Ils sont tenus de participer aux charges relatives à la conservation, à l’entretien et à l’administration des parties communes, générales et spéciales, et de verser au fonds de travaux mentionné à l’article 14-2-1 la cotisation prévue au même article, proportionnellement aux valeurs relatives des parties privatives comprises dans leurs lots, telles que ces valeurs résultent des dispositions de l’article 5.
Il est constant qu’en application des dispositions d’ordre public de la loi du 10 juillet 1965, les copropriétaires sont tenus de participer aux charges de copropriété et ne peuvent refuser de les payer en opposant l’inexécution de travaux décidés et votés en assemblée générale.
Dès lors, Mme [T] [Q] n’apparaît pas bien fondée à demander la condamnation du syndicat des copropriétaires à lui rembourser le paiement des charges de copropriété correspondant à des travaux votés en assemblée générale au motif, au surplus non démontré, que les travaux n’auraient pas été exécutés.

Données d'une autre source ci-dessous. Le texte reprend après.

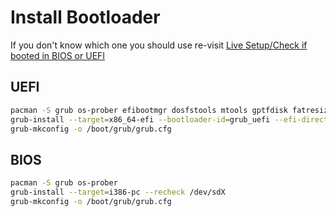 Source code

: # Install Bootloader

If you don't know which one you should use re-visit [Live Setup/Check if booted in BIOS or UEFI](./live-setup.md#check-if-booted-in-bios-or-uefi)

## UEFI
```bash
pacman -S grub os-prober efibootmgr dosfstools mtools gptfdisk fatresize
grub-install --target=x86_64-efi --bootloader-id=grub_uefi --efi-directory=/boot/efi --recheck
grub-mkconfig -o /boot/grub/grub.cfg
```

## BIOS
```bash
pacman -S grub os-prober
grub-install --target=i386-pc --recheck /dev/sdX
grub-mkconfig -o /boot/grub/grub.cfg
```
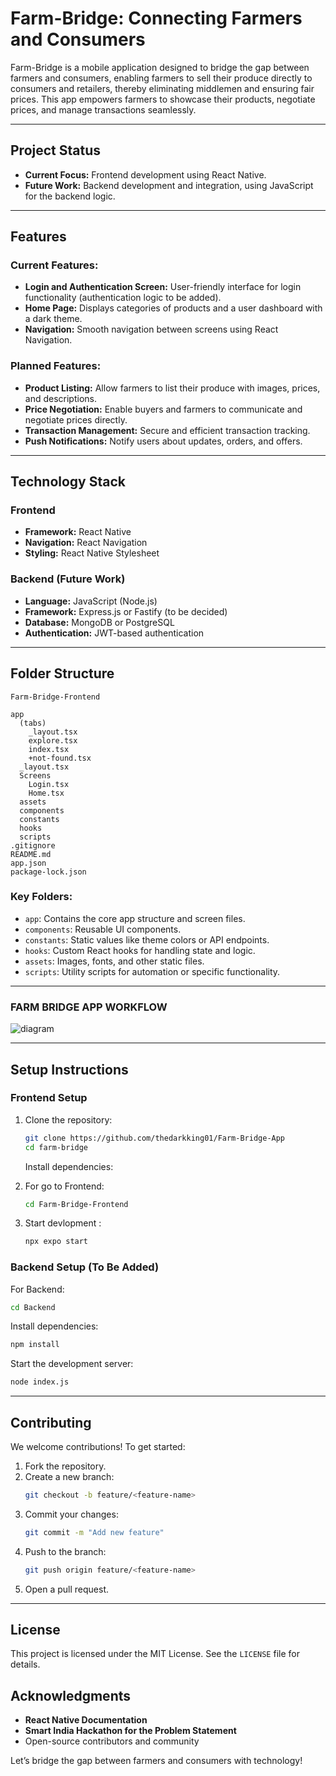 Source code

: # Farm-Bridge: Connecting Farmers and Consumers

Farm-Bridge is a mobile application designed to bridge the gap between farmers and consumers, enabling farmers to sell their produce directly to consumers and retailers, thereby eliminating middlemen and ensuring fair prices. This app empowers farmers to showcase their products, negotiate prices, and manage transactions seamlessly.

---

## **Project Status**
- **Current Focus:** Frontend development using React Native.
- **Future Work:** Backend development and integration, using JavaScript for the backend logic.

---

## **Features**
### **Current Features:**
- **Login and Authentication Screen:** User-friendly interface for login functionality (authentication logic to be added).
- **Home Page:** Displays categories of products and a user dashboard with a dark theme.
- **Navigation:** Smooth navigation between screens using React Navigation.

### **Planned Features:**
- **Product Listing:** Allow farmers to list their produce with images, prices, and descriptions.
- **Price Negotiation:** Enable buyers and farmers to communicate and negotiate prices directly.
- **Transaction Management:** Secure and efficient transaction tracking.
- **Push Notifications:** Notify users about updates, orders, and offers.

---

## **Technology Stack**
### **Frontend**
- **Framework:** React Native
- **Navigation:** React Navigation
- **Styling:** React Native Stylesheet

### **Backend (Future Work)**
- **Language:** JavaScript (Node.js)
- **Framework:** Express.js or Fastify (to be decided)
- **Database:** MongoDB or PostgreSQL
- **Authentication:** JWT-based authentication

---

## **Folder Structure**
```plaintext
Farm-Bridge-Frontend

app
  (tabs)
    _layout.tsx
    explore.tsx
    index.tsx
    +not-found.tsx
  _layout.tsx
  Screens
    Login.tsx
    Home.tsx
  assets
  components
  constants
  hooks
  scripts
.gitignore
README.md
app.json
package-lock.json
```
### **Key Folders:**
- `app`: Contains the core app structure and screen files.
- `components`: Reusable UI components.
- `constants`: Static values like theme colors or API endpoints.
- `hooks`: Custom React hooks for handling state and logic.
- `assets`: Images, fonts, and other static files.
- `scripts`: Utility scripts for automation or specific functionality.

---

### FARM BRIDGE APP WORKFLOW 
![diagram](https://github.com/user-attachments/assets/7cc03ff8-9f69-49cd-85fe-e795df5988b0)


---

## **Setup Instructions**

### **Frontend Setup**
1. Clone the repository:
   ```bash
   git clone https://github.com/thedarkking01/Farm-Bridge-App
   cd farm-bridge
   ```

   Install dependencies:

   
2. For go to Frontend:
   ```bash
   cd Farm-Bridge-Frontend
   ```
3. Start devlopment :
   ```bash
   npx expo start
   ```
   

### **Backend Setup (To Be Added)**

   For Backend:
   ```bash
   cd Backend
   ```
   
   Install dependencies:

   ```bash
   npm install
   ```
  Start the development server:
   ```bash
   node index.js
   ```

---

## **Contributing**
We welcome contributions! To get started:
1. Fork the repository.
2. Create a new branch:
   ```bash
   git checkout -b feature/<feature-name>
   ```
3. Commit your changes:
   ```bash
   git commit -m "Add new feature"
   ```
4. Push to the branch:
   ```bash
   git push origin feature/<feature-name>
   ```
5. Open a pull request.

---

## **License**
This project is licensed under the MIT License. See the `LICENSE` file for details.



## **Acknowledgments**
- **React Native Documentation**
- **Smart India Hackathon for the Problem Statement**
- Open-source contributors and community

Let’s bridge the gap between farmers and consumers with technology!

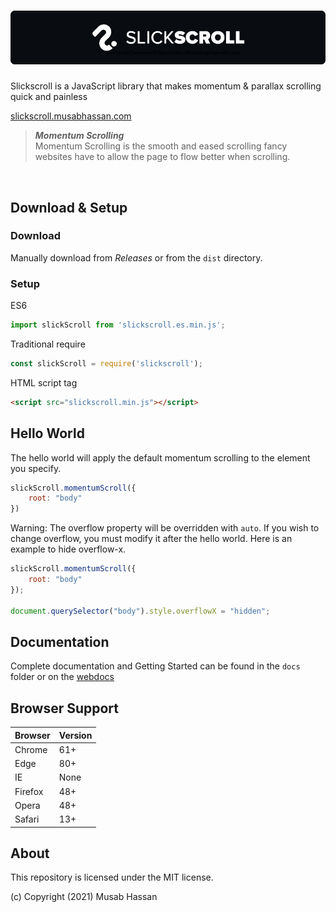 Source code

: <h1 align="center">
    <img src="/assets/Logo.png"/>
</h1>

Slickscroll is a JavaScript library that makes momentum & parallax scrolling quick and painless

[slickscroll.musabhassan.com](https://slickscroll.musabhassan.com)

<blockquote>
<strong><i>Momentum Scrolling</i></strong><br>
Momentum Scrolling is the smooth and eased scrolling fancy websites have to allow the page to flow better when scrolling.
</blockquote><br>


## Download & Setup

### Download
Manually download from *Releases* or from the `dist` directory.

### Setup

ES6
```javascript
import slickScroll from 'slickscroll.es.min.js';
```

Traditional require
```javascript
const slickScroll = require('slickscroll');
```

HTML script tag
```html
<script src="slickscroll.min.js"></script>
```

## Hello World
The hello world will apply the default momentum scrolling to the element you specify.
```javascript
slickScroll.momentumScroll({
    root: "body"
})
```
Warning: The overflow property will be overridden with `auto`. If you wish to change overflow, you must modify it after the hello world. Here is an example to hide overflow-x.
```javascript
slickScroll.momentumScroll({
    root: "body"
});

document.querySelector("body").style.overflowX = "hidden";
```

## Documentation
Complete documentation and Getting Started can be found in the `docs` folder or on the [webdocs](https://slickscroll.musabhassan.com/webdocs)



## Browser Support

Browser | Version
| - | - |
Chrome | 61+
Edge | 80+
IE | None
Firefox | 48+
Opera | 48+
Safari | 13+

## About
This repository is licensed under the MIT license.

(c) Copyright (2021) Musab Hassan
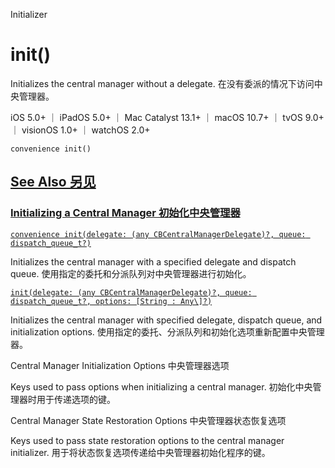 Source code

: Initializer

# init() 

Initializes the central manager without a delegate.
在没有委派的情况下访问中央管理器。

iOS 5.0+ ｜ iPadOS 5.0+ ｜ Mac Catalyst 13.1+ ｜ macOS 10.7+ ｜ tvOS 9.0+ ｜ visionOS 1.0+ ｜ watchOS 2.0+ 

```
convenience init()
```



## [See Also 另见](https://developer.apple.com/documentation/corebluetooth/cbcentralmanager/init()#see-also)

### [Initializing a Central Manager 初始化中央管理器](https://developer.apple.com/documentation/corebluetooth/cbcentralmanager/init()#Initializing-a-Central-Manager)

[`convenience init(delegate: (any CBCentralManagerDelegate)?, queue: dispatch_queue_t?)`](https://developer.apple.com/documentation/corebluetooth/cbcentralmanager/init(delegate:queue:))

Initializes the central manager with a specified delegate and dispatch queue.
使用指定的委托和分派队列对中央管理器进行初始化。

[`init(delegate: (any CBCentralManagerDelegate)?, queue: dispatch_queue_t?, options: [String : Any\]?)`](https://developer.apple.com/documentation/corebluetooth/cbcentralmanager/init(delegate:queue:options:))

Initializes the central manager with specified delegate, dispatch queue, and initialization options.
使用指定的委托、分派队列和初始化选项重新配置中央管理器。



Central Manager Initialization Options
中央管理器选项

Keys used to pass options when initializing a central manager.
初始化中央管理器时用于传递选项的键。



Central Manager State Restoration Options
中央管理器状态恢复选项

Keys used to pass state restoration options to the central manager initializer.
用于将状态恢复选项传递给中央管理器初始化程序的键。
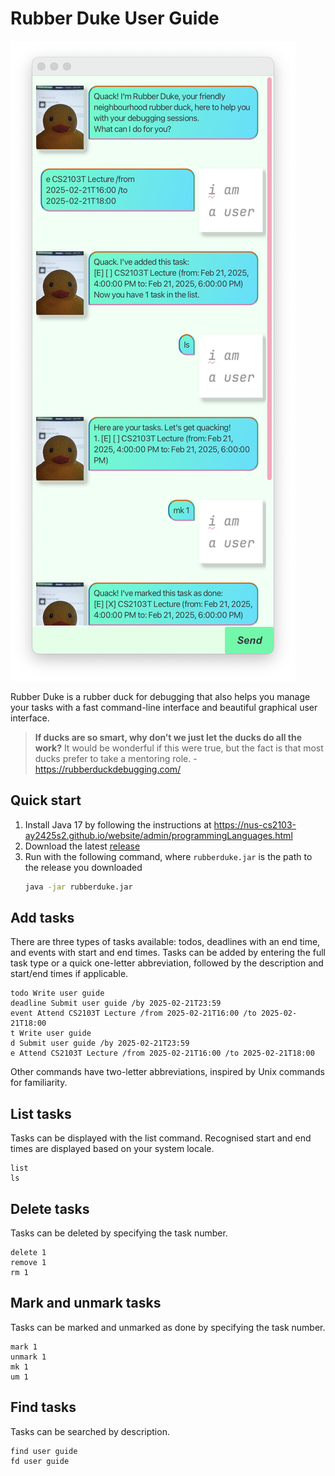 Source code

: # Rubber Duke User Guide

![The UI of Rubber Duke](Ui.png)

Rubber Duke is a rubber duck for debugging that also helps you manage your tasks with a fast command-line interface and beautiful graphical user interface.

> **If ducks are so smart, why don’t we just let the ducks do all the work?** It would be wonderful if this were true, but the fact is that most ducks prefer to take a mentoring role. - https://rubberduckdebugging.com/

## Quick start

1. Install Java 17 by following the instructions at https://nus-cs2103-ay2425s2.github.io/website/admin/programmingLanguages.html
1. Download the latest [release](https://github.com/keyansheng/ip/releases)
1. Run with the following command, where `rubberduke.jar` is the path to the release you downloaded
   ```sh
   java -jar rubberduke.jar
   ```

## Add tasks

There are three types of tasks available: todos, deadlines with an end time, and events with start and end times. Tasks can be added by entering the full task type or a quick one-letter abbreviation, followed by the description and start/end times if applicable.

```
todo Write user guide
deadline Submit user guide /by 2025-02-21T23:59
event Attend CS2103T Lecture /from 2025-02-21T16:00 /to 2025-02-21T18:00
t Write user guide
d Submit user guide /by 2025-02-21T23:59
e Attend CS2103T Lecture /from 2025-02-21T16:00 /to 2025-02-21T18:00
```

Other commands have two-letter abbreviations, inspired by Unix commands for familiarity.

## List tasks

Tasks can be displayed with the list command. Recognised start and end times are displayed based on your system locale.

```
list
ls
```

## Delete tasks

Tasks can be deleted by specifying the task number.

```
delete 1
remove 1
rm 1
```

## Mark and unmark tasks

Tasks can be marked and unmarked as done by specifying the task number.

```
mark 1
unmark 1
mk 1
um 1
```

## Find tasks

Tasks can be searched by description.

```
find user guide
fd user guide
```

Sur la demande de dommages et intérêts pour trouble de jouissance
Aux termes de l’article 1240 du code civil, tout fait quelconque de l’homme, qui cause à autrui un dommage, oblige celui par la faute duquel il est arrivé à le réparer.
En l’espèce, il ressort du procès verbal de réception de travaux du 19 mars 2024 (pièce 14 du défendeur) que les travaux querellés, votés lors de l’assemblée générale du 20 mai 2019, auraient eu lieu postérieurement à l’assignation introductive d’instance.
Le seul versement aux débats de deux attestations insuffisamment circonstanciées (pièces 13 et 18 de la demanderesse), d’un courrier manuscrit difficilement lisible sans aucune précision sur son auteur (pièce 14 de la demanderesse), d’un courrier du 4 mai 2021 de la mairie de [Localité 4] faisant état d’un procès verbal d’infraction sans plus ample explication (pièce 16 de la demanderesse) ne caractérise pas le trouble de jouissance allégué à l’encontre de la copropriété.
Dès lors la demande de dommages et intérêts n’apparaît pas bien fondée et Mme [T] [Q] ne peut qu’en être déboutée.
Sur les dépens, les frais irrépétibles, l’exécution provisoire
Mme [T] [Q], partie perdante, est condamnée aux entiers dépens qui pourront être directement recouvrés par la Selarl Ad Litem Juris conformément aux dispositions de l’article 699 du code de procédure civile.
En équité, il convient de condamner Mme [T] [Q] à payer une somme de 3.000 euros au syndicat des copropriétaires de la [Adresse 5].
Conformément aux dispositions de l’article 514 du code de procédure civile, il est rappelé que le présent jugement est de droit exécutoire à titre provisoire.
PAR CES MOTIFS
Le tribunal statuant publiquement, par mise à disposition au greffe, par jugement contradictoire rendu en premier ressort
DÉBOUTE Mme [T] [Q] de l’intégralité de ses demandes
CONDAMNE Mme [T] [Q] à payer une somme de 3.000 euros au syndicat des copropriétaires de la [Adresse 5] sur le fondement des dispositions de l’article 700 du code de procédure civile
CONDAMNE Mme [T] [Q] aux entiers dépens de l’instance qui pourront être directement recouvrés par la Selarl Ad Litem Juris conformément aux dispositions de l’article 699 du code de procédure civile
RAPPELLE que le présent jugement est de droit exécutoire à titre provisoire
Ainsi fait et rendu le DOUZE FEVRIER DEUX MILLE VINGT SIX, par Caroline DAVROUX, 1ère Vice-Présidente adjointe, assistée de Sarah TREBOSC, Greffière, lesquelles ont signé la minute du présent Jugement.